Congress, as it has routinely since 2003, is feverishly preparing legislation to stop its own goofy Medicare payment formula from going into effect. If they don’t succeed this year, seniors can be assured of severe problems accessing physician care.
The reason Congress goes through this silly routine almost every year is that it is unable or unwilling to make serious changes in the Medicare program. Today, Medicare payment for doctors is determined by a complex fee system, the Resource-Based Relative Value Scale (RBRVS), in which payment is tied to a social-science measurement of doctors’ estimated time, energy, and resources in providing a medical service.

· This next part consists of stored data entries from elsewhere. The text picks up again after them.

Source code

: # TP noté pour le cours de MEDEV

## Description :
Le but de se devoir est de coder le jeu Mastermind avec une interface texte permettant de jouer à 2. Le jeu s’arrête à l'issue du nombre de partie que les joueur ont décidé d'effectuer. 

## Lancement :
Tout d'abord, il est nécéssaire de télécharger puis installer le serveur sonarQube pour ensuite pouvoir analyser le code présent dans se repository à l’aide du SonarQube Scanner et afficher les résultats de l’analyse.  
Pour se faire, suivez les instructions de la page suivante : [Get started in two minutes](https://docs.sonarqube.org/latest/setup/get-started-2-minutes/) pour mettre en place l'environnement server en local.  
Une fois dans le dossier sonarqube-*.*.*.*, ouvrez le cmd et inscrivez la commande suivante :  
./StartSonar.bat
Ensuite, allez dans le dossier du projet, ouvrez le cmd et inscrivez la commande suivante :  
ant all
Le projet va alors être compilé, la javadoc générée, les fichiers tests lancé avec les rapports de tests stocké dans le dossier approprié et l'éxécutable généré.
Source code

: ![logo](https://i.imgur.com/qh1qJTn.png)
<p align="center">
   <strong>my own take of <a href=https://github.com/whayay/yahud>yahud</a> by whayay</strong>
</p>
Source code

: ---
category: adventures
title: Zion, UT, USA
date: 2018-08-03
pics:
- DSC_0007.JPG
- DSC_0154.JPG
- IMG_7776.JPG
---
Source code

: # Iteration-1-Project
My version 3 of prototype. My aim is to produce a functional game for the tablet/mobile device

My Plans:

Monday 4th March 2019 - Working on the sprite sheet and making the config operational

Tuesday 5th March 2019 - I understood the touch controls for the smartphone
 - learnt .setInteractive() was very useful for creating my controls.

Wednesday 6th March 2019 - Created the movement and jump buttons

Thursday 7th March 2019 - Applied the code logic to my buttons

While the Reagan Administration (naturally) opposed RBRVS, its advocates sold it (incredibly) to the Bush Administration and Congress in 1989 as a “scientific” way to pay doctors. So the government sets the fees for over 7,000 medical services, and that payment is further restricted by price controls. Since 1989, doctors cannot legally charge Medicare patients more than government officials say.
On top of this bureaucratic monstrosity, Congress enacted in its 1997 Balanced Budget Act a special formula for updating the Medicare physician payment: the Sustainable Growth Rate (SGR) formula. The idea was to ensure that Medicare physician spending does not exceed the growth in the economy. It’s complex, but basically if physician payments are less than economic growth in any given year, then physician payments would automatically increase the following year. If physician payments exceed the growth in any given year, they are automatically reduced the following year.
Since 2003, Congress has routinely stopped the doctors’ payment cuts from going into effect. But delays have a cumulative effect and result in even deeper cuts and higher costs the following year. CBO has recently estimated that an update, based on the standard Medicare Economic Index, would amount to a 10-year cost of $352.7 billion. For that reason alone, Congress should permanently fix or repeal the SGR.
In the short term, as Congress prepares to yet again stop the imminent cuts from going into effect, it should pursue the following policy changes:
- Offset any costs associated with this “fix” with dollar-for-dollar spending cuts, including delaying upcoming Obamacare spending provisions;
- Eliminate restrictions on physician balanced billing, enabling doctors to charge more than the capped Medicare amount;
- Require physicians to disclose their fees for their medical services beforehand, making price transparency the legal precondition for the balanced billing of Medicare patients; and
- Authorize the Medicare Payment Advisory Commission, the panel advising Congress on payment issues, to make additional recommendations in paying for medical services in special cases, based on market surveys, so Congress could enact them on an expedited basis.
The Right Policy
The right policy is to transition Medicare into a premium-support system within the next five years and junk the SGR altogether. Traditional Medicare would compete with other health plans, and the newly created Centers for Medicare and Medicaid Innovation could devise a new physician fee schedule for doctors who contract with the traditional Medicare plan. That fee schedule would reflect its premiums in a competitive market.
The routine alternative is more of the same insanity. Putting off real change incurs bigger risks and bigger costs. Doctors are trying to serve Medicare patients while coping with Medicare’s lower pay and the hassles of a cumbersome and oppressive regulatory regime. And the future for doctors looks even worse under Obamacare.